┌──

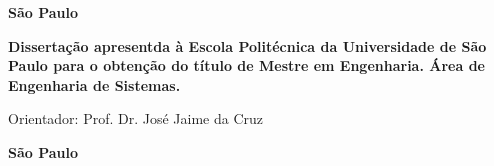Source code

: \pagestyle{empty}

\begin{titlepage}


\begin{center}
{\LARGE \nomedoaluno}
\par
\vspace{200pt}
{\Huge \titulo}
\par
\vfill
\textbf{{\large São Paulo}\\
{\large \the\year}}
\end{center}
\end{titlepage}

\cleardoublepage

\pagestyle{fancy}



\thispagestyle{empty}

\begin{center}
{\LARGE \nomedoaluno}
\par
\vspace{200pt}
{\Huge \titulo}
\end{center}
\par
\vspace{90pt}
\hspace*{175pt}\parbox{7.6cm}{{\large  \textbf{Dissertação apresentda à Escola Politécnica da Universidade de São Paulo para o obtenção do título de Mestre em Engenharia. Área de Engenharia de Sistemas.}}}



\par
\vspace{1em}
\hspace*{175pt}\parbox{7.6cm}{{\large Orientador: Prof. Dr. José Jaime da Cruz}}

\par
\vfill
\begin{center}
\textbf{{\large São Paulo}\\
{\large \the\year}}
\end{center}

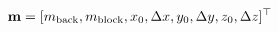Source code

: \begin{equation}
\mathbf{m} = [m_{\rm back}, m_{\rm block}, x_0, \Delta x, y_0, \Delta y, z_0, \Delta z]^\top
\label{eq:model_block}
\end{equation}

└──

What to produce.
Output the data verbatim, images excluded.

Your response.
Source code

: \pagestyle{empty}

\begin{titlepage}


\begin{center}
{\LARGE \nomedoaluno}
\par
\vspace{200pt}
{\Huge \titulo}
\par
\vfill
\textbf{{\large São Paulo}\\
{\large \the\year}}
\end{center}
\end{titlepage}

\cleardoublepage

\pagestyle{fancy}



\thispagestyle{empty}

\begin{center}
{\LARGE \nomedoaluno}
\par
\vspace{200pt}
{\Huge \titulo}
\end{center}
\par
\vspace{90pt}
\hspace*{175pt}\parbox{7.6cm}{{\large  \textbf{Dissertação apresentda à Escola Politécnica da Universidade de São Paulo para o obtenção do título de Mestre em Engenharia. Área de Engenharia de Sistemas.}}}



\par
\vspace{1em}
\hspace*{175pt}\parbox{7.6cm}{{\large Orientador: Prof. Dr. José Jaime da Cruz}}

\par
\vfill
\begin{center}
\textbf{{\large São Paulo}\\
{\large \the\year}}
\end{center}

Source code

: \begin{equation}
\mathbf{m} = [m_{\rm back}, m_{\rm block}, x_0, \Delta x, y_0, \Delta y, z_0, \Delta z]^\top
\label{eq:model_block}
\end{equation}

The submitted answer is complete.